Starting with the line that has "I am a 18 year" in the records below and stopping after the line that has "currency, the count of an event, etc.", output every line exactly and nothing else; skip pictures.
Content starts
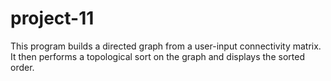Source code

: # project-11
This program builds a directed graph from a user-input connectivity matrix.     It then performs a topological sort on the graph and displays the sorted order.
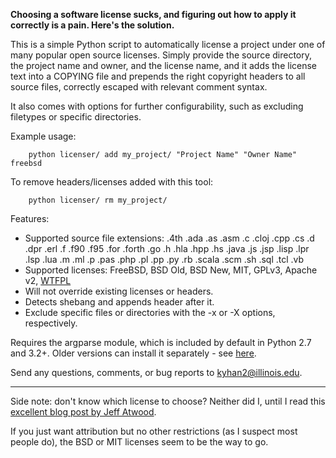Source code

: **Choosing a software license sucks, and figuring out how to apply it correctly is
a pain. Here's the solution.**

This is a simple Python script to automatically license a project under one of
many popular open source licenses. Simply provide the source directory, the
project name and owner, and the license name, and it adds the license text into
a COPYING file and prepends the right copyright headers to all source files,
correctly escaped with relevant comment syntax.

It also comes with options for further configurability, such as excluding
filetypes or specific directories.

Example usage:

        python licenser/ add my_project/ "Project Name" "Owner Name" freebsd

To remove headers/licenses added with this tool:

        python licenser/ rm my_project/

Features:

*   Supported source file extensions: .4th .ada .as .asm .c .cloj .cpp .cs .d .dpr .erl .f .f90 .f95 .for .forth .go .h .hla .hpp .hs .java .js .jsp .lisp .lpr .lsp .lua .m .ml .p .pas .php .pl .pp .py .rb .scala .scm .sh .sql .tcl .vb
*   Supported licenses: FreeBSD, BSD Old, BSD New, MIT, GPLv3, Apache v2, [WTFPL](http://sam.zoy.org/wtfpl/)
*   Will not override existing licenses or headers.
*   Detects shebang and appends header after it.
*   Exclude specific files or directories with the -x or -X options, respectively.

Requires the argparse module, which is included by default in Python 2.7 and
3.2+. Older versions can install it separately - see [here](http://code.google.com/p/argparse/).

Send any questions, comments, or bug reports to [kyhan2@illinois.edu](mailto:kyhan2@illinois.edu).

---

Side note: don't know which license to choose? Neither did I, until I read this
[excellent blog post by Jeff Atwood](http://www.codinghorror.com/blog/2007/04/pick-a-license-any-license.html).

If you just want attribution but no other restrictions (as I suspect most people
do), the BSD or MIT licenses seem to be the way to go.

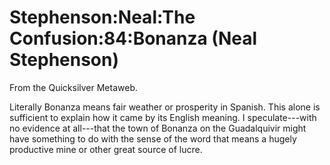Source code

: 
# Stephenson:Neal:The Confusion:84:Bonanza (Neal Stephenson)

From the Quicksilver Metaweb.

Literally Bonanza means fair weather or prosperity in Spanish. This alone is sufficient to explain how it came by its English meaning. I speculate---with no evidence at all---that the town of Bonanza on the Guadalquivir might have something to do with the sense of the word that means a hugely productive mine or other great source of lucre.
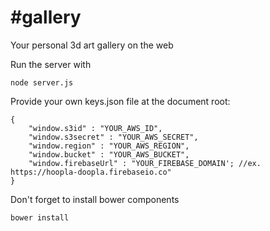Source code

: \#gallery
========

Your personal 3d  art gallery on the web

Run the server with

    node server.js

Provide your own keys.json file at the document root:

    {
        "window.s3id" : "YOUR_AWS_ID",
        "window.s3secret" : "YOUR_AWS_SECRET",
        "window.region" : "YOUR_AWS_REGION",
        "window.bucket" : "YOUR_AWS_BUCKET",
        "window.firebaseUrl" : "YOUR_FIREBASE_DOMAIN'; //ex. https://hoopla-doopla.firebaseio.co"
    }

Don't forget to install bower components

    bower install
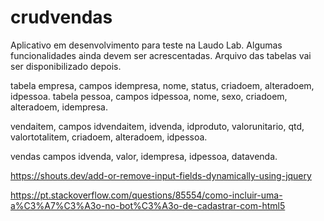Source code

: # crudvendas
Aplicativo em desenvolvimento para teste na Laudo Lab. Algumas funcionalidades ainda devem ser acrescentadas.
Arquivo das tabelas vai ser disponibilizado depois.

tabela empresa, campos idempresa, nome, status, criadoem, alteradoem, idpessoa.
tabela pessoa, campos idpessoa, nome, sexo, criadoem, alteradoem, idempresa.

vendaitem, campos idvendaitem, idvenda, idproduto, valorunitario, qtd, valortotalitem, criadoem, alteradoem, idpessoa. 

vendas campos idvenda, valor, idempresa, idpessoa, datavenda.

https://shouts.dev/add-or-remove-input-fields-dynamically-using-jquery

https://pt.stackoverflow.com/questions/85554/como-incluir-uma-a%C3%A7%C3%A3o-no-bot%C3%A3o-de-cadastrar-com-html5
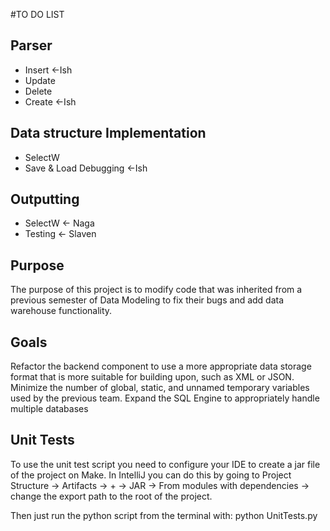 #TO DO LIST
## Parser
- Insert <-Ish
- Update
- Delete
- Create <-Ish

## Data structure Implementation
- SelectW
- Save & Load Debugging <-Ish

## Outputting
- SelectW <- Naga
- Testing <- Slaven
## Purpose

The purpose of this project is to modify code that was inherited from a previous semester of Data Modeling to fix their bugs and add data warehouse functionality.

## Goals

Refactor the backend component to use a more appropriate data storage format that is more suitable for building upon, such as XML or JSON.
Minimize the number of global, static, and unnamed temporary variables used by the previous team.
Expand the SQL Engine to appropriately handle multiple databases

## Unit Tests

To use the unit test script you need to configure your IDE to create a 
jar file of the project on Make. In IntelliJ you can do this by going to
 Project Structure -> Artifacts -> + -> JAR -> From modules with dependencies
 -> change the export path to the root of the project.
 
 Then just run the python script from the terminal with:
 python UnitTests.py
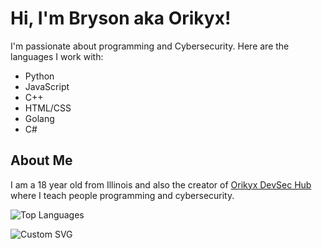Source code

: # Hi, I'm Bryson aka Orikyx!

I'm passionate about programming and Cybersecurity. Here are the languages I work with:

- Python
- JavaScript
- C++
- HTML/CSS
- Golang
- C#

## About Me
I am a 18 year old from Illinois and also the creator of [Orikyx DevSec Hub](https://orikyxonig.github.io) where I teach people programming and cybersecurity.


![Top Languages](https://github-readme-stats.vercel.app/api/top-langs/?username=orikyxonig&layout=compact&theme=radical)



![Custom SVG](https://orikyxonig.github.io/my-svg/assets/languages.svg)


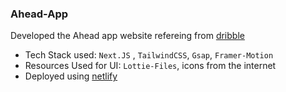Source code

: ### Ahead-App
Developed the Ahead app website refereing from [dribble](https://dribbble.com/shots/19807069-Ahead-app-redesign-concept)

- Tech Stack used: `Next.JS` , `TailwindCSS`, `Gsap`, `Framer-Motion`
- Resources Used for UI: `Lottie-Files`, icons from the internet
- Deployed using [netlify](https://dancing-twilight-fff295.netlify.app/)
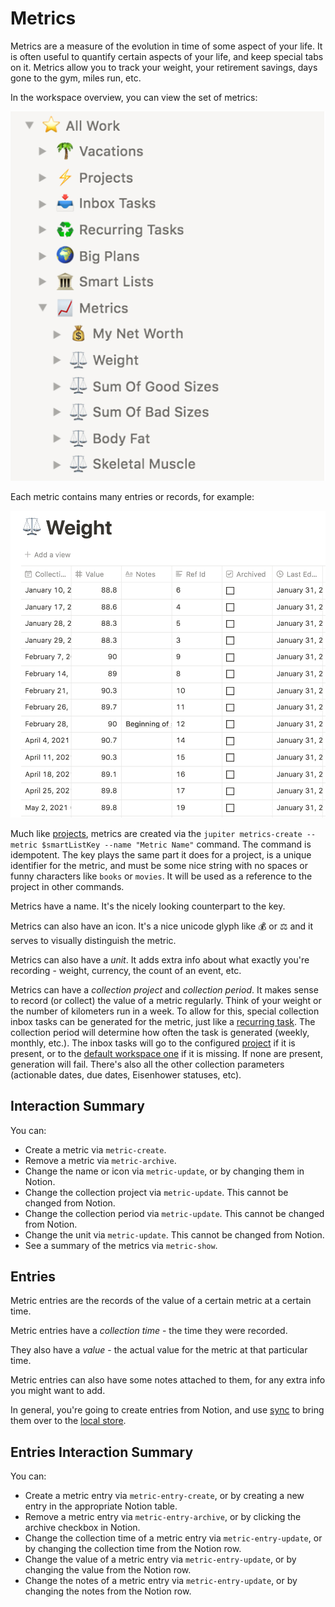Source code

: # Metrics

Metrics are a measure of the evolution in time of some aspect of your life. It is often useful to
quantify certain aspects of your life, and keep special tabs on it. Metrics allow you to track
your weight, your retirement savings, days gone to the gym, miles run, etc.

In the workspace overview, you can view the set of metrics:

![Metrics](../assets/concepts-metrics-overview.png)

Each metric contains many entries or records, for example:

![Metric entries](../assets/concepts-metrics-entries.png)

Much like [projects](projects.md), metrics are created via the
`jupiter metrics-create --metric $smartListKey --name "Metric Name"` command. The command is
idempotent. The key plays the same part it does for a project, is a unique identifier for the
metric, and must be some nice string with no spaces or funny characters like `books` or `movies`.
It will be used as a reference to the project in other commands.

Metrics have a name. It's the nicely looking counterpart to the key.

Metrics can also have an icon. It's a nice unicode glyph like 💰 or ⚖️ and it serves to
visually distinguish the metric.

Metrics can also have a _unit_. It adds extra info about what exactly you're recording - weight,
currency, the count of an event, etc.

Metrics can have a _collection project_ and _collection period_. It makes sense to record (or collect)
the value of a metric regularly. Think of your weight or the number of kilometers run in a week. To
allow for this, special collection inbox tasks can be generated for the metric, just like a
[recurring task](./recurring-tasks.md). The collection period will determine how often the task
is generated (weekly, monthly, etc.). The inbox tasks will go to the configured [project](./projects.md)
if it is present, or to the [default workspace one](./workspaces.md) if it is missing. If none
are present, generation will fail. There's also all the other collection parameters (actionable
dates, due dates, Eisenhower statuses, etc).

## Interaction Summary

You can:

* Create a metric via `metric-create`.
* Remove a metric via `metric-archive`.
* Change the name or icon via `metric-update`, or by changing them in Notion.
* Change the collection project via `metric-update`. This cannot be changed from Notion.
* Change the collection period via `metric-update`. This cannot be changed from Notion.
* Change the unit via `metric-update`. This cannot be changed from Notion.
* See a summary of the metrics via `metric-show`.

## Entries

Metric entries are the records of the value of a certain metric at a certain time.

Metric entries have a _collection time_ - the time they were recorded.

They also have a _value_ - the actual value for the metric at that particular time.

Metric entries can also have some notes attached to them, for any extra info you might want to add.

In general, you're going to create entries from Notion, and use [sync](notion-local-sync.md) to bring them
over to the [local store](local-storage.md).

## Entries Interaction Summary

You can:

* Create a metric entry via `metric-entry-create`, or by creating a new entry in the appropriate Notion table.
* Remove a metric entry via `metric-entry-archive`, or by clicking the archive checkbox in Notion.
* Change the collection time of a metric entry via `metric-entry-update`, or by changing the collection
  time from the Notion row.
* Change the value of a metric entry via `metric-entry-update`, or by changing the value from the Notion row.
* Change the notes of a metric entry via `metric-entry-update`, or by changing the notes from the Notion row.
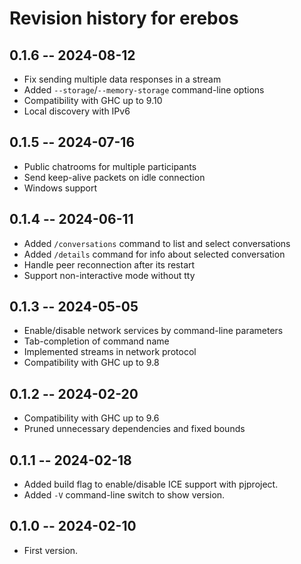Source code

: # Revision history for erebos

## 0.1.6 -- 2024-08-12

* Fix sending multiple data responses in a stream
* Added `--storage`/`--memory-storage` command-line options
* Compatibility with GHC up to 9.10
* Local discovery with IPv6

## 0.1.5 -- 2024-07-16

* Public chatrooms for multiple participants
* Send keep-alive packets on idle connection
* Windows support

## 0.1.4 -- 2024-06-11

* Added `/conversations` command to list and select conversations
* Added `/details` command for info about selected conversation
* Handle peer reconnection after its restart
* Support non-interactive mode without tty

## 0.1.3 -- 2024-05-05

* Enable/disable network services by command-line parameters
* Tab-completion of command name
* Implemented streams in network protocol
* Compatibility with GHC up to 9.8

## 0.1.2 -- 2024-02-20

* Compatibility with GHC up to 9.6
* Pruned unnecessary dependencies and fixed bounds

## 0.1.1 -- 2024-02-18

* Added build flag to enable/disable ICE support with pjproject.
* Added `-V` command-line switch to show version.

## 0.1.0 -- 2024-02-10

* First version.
Content ends
**Result:**
I am a 18 year old from Illinois and also the creator of [Orikyx DevSec Hub](https://orikyxonig.github.io) where I teach people programming and cybersecurity.


![Top Languages](https://github-readme-stats.vercel.app/api/top-langs/?username=orikyxonig&layout=compact&theme=radical)



![Custom SVG](https://orikyxonig.github.io/my-svg/assets/languages.svg)


Source code

: ### Ahead-App
Developed the Ahead app website refereing from [dribble](https://dribbble.com/shots/19807069-Ahead-app-redesign-concept)

- Tech Stack used: `Next.JS` , `TailwindCSS`, `Gsap`, `Framer-Motion`
- Resources Used for UI: `Lottie-Files`, icons from the internet
- Deployed using [netlify](https://dancing-twilight-fff295.netlify.app/)
Source code

: # Metrics

Metrics are a measure of the evolution in time of some aspect of your life. It is often useful to
quantify certain aspects of your life, and keep special tabs on it. Metrics allow you to track
your weight, your retirement savings, days gone to the gym, miles run, etc.

In the workspace overview, you can view the set of metrics:

![Metrics](../assets/concepts-metrics-overview.png)

Each metric contains many entries or records, for example:

![Metric entries](../assets/concepts-metrics-entries.png)

Much like [projects](projects.md), metrics are created via the
`jupiter metrics-create --metric $smartListKey --name "Metric Name"` command. The command is
idempotent. The key plays the same part it does for a project, is a unique identifier for the
metric, and must be some nice string with no spaces or funny characters like `books` or `movies`.
It will be used as a reference to the project in other commands.

Metrics have a name. It's the nicely looking counterpart to the key.

Metrics can also have an icon. It's a nice unicode glyph like 💰 or ⚖️ and it serves to
visually distinguish the metric.

Metrics can also have a _unit_. It adds extra info about what exactly you're recording - weight,
currency, the count of an event, etc.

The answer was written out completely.